Il ritardo logistico costa caro all’Italia

ITALIA. Le sfide che il nostro Paese si trova ad affrontare sono condizionate in misura rilevante dal livello di sviluppo logistico e infrastrutturale.

Oggi ci troviamo molto spesso a fare i conti con un collo di bottiglia che non consente ai nostri settori produttivi, in misura più o meno consistente, di esprimere appieno le loro elevate capacità in campo internazionale. Secondo gli ultimi dati elaborati da Istat e Sace, il ritardo logistico dell’Italia è costato oltre 93 miliardi di euro di mancate esportazioni nel 2022, pari al 15% del valore complessivo dell’export nazionale. Il settore alimentare, a causa dell’alta deperibilità dei prodotti e dell’elevata capillarità del tessuto produttivo, è tra i più colpiti con 9 miliardi di perdite, nonostante abbia raggiunto a fine 2022 valori record con 61 miliardi di esportazioni. Effetti ancora più critici si rilevano in altri settori. Nel tessile con 9,7 miliardi di euro, nei metalli e manufatti con 11 miliardi, nei prodotti chimici con 16,8 miliardi. Al primo posto si colloca il settore delle macchine e degli apparecchi meccanici, che registra un danno stimato di 23,1 miliardi di euro.

Il nostro modello logistico si presenta da tempo ampiamente sbilanciato. L’80% delle merci movimentate viaggia su gomma con valori che posizionano l’Italia ai primi posti in Europa e che risultano superiori anche alla media Ue, pari al 77%. La rete ferroviaria si ferma ad appena il 13% delle merci movimentate e pesa enormemente l’assenza di doppi binari presenti solo nel 43% delle linee. Emerge anche in modo evidente il gap tra le aree del Paese, con il Mezzogiorno che risente di un ritardo logistico nettamente superiore. Per poter ridimensionare questo squilibrio logistico, è cruciale avviare strategie immediate che, sfruttando le opportunità rese possibili dai fondi messi a disposizione del Pnrr, si concentrino su interventi in grado di accrescere e ammodernare la rete ferroviaria rendendola agevolmente fruibile in tutto il territorio nazionale. Altrettanto dovrà essere fatto per l’aggiornamento della rete autostradale che è ancora carente in molte zone e in altre si presenta satura.
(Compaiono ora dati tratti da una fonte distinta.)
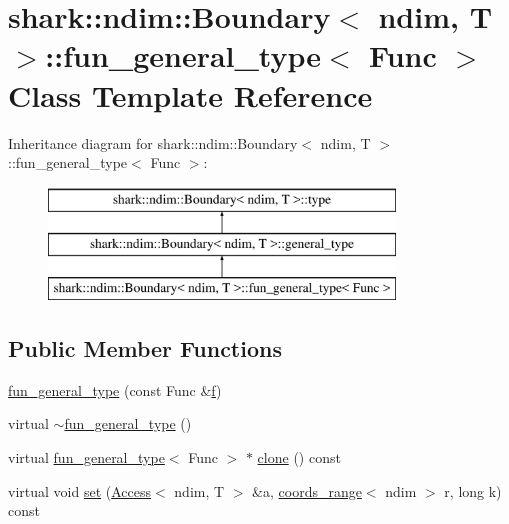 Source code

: \hypertarget{classshark_1_1ndim_1_1_boundary_1_1fun__general__type}{}\section{shark\+:\+:ndim\+:\+:Boundary$<$ ndim, T $>$\+:\+:fun\+\_\+general\+\_\+type$<$ Func $>$ Class Template Reference}
\label{classshark_1_1ndim_1_1_boundary_1_1fun__general__type}
Inheritance diagram for shark\+:\+:ndim\+:\+:Boundary$<$ ndim, T $>$\+:\+:fun\+\_\+general\+\_\+type$<$ Func $>$\+:\begin{figure}[H]
\begin{center}
\leavevmode
\includegraphics[height=3.000000cm]{classshark_1_1ndim_1_1_boundary_1_1fun__general__type}
\end{center}
\end{figure}
\subsection*{Public Member Functions}
\begin{DoxyCompactItemize}
\item 
\hyperlink{classshark_1_1ndim_1_1_boundary_1_1fun__general__type_af5d09f114b529e82be303a9b9896a84b}{fun\+\_\+general\+\_\+type} (const Func \&\hyperlink{classshark_1_1ndim_1_1_boundary_1_1fun__general__type_a7a2449e92b694dd4d966e17c4d999a91}{f})
\item 
virtual \hyperlink{classshark_1_1ndim_1_1_boundary_1_1fun__general__type_a05fd22999b9a79dbfecca14e1014d654}{$\sim$fun\+\_\+general\+\_\+type} ()
\item 
virtual \hyperlink{classshark_1_1ndim_1_1_boundary_1_1fun__general__type}{fun\+\_\+general\+\_\+type}$<$ Func $>$ $\ast$ \hyperlink{classshark_1_1ndim_1_1_boundary_1_1fun__general__type_a2a2ebd25aa8dcb4960c28db87680e7c6}{clone} () const
\item 
virtual void \hyperlink{classshark_1_1ndim_1_1_boundary_1_1fun__general__type_a7f5d89a026065de5a42b757ce507a70f}{set} (\hyperlink{classshark_1_1ndim_1_1_access}{Access}$<$ ndim, T $>$ \&a, \hyperlink{structshark_1_1ndim_1_1coords__range}{coords\+\_\+range}$<$ ndim $>$ r, long k) const
\end{DoxyCompactItemize}
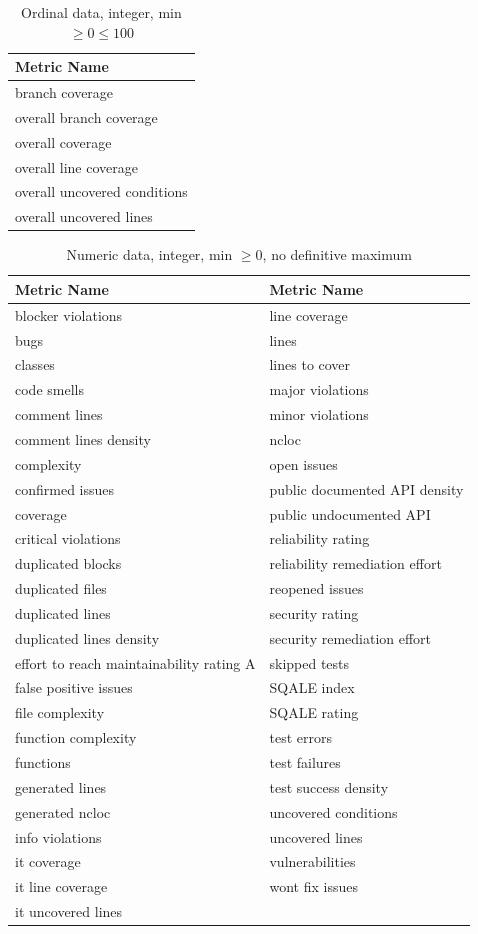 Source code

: \begin{table}[h!]
\caption{Ordinal data, integer, min $\geq{}0 \leq{}100$}
\label{tbl:available-data-above-0-max-100}
\begin{tabular}{@{}l@{}}
\toprule
Metric Name \\ \midrule
branch coverage \\
overall branch coverage \\
overall coverage \\
overall line coverage \\
overall uncovered conditions \\
overall uncovered lines \\ \bottomrule
\end{tabular}
\end{table}


\begin{table}[h!]
\caption{Numeric data, integer, min $\geq{}0$, no definitive maximum}
\label{tbl:available-data-above-0-no-max}
\begin{tabular}{@{}ll@{}}
\toprule
Metric Name & Metric Name \\ \midrule
blocker violations & line coverage \\
bugs & lines \\
classes & lines to cover \\
code smells & major violations \\
comment lines & minor violations \\
comment lines density & ncloc \\
complexity & open issues \\
confirmed issues & public documented API density \\
coverage & public undocumented API \\
critical violations & reliability rating \\
duplicated blocks & reliability remediation effort \\
duplicated files & reopened issues \\
duplicated lines & security rating \\
duplicated lines density & security remediation effort \\
effort to reach maintainability rating A & skipped tests \\
false positive issues & SQALE index \\
file complexity & SQALE rating \\
function complexity & test errors \\
functions & test failures \\
generated lines & test success density \\
generated ncloc & uncovered conditions \\
info violations & uncovered lines \\
it coverage & vulnerabilities \\
it line coverage & wont fix issues \\
it uncovered lines &  \\ \bottomrule
\end{tabular}
\end{table}


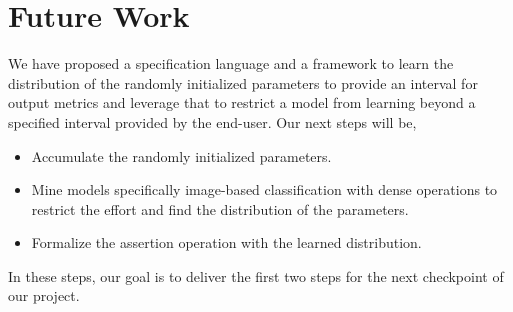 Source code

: \section{Future Work}
\label{sec:future}
We have proposed a specification language and a framework to learn the distribution of the randomly initialized parameters to provide an interval for output metrics and leverage that to restrict a model from learning beyond a specified interval provided by the end-user. Our next steps will be,
\begin{itemize}
	\item Accumulate the randomly initialized parameters.
	\item Mine models specifically image-based classification with dense operations to restrict the effort and find the distribution of the parameters.
	\item Formalize the assertion operation with the learned distribution.
\end{itemize}
In these steps, our goal is to deliver the first two steps for the next checkpoint of our project.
L’insieme di questi interventi dovrà mirare a rendere possibile uno sviluppo sinergico di diverse alternative, in un’ottica di «intermodalità».

Un’iniziativa molto interessante e per molti versi innovativa che si muove in tale direzione è quella rappresentata dall’accordo intervenuto tra Msc, una delle più grandi compagnie di trasporto marittimo di cui è proprietario Gianluigi Aponte, e la rete ferroviaria Italo fondata da Luca di Montezemolo e da altri soci come Alberto Bombassei e Isabella Seragnoli. L’accordo ha riguardato anche Italbus, la controllata di Italo che si occupa di trasporto su strada. L’operazione, che dovrà essere approvata dalle autorità di regolazione europee, ha un valore di 4,2 miliardi di euro e andrà a modificare significativamente l’assetto azionario di Italo. Msc avrà il controllo della società con il 49,2%c, i soci storici avranno ciascuno lo O,5% ed è previsto che Luca Cordero di Montezemolo mantenga la presidenza. L’investimento di Msc in Italo rientra in un piano più ampio della società che si propone di diventare un gruppo integrato di logistica attivo sia nel trasporto marittimo che in quello terrestre. Al riguardo Aponte ha dichiarato: «L’accordo riflette l’obiettivo del nostro gruppo di sviluppare ulteriormente modalità di trasporto sostenibili sia per passeggeri che per le merci». Da parte sua Montezemolo ha tenuto a mettere in risalto che «con questa operazione si crea il primo polo intermodale d’Europa».

È molto importante che questa iniziativa, partita da imprenditori italiani, possa essere da stimolo per tutte gli interventi di ammodernamento delle reti ferroviarie e autostradali. Spetta al ministero delle Infrastrutture e dei trasporti assumersi la responsabilità di operare presto e bene in questa direzione.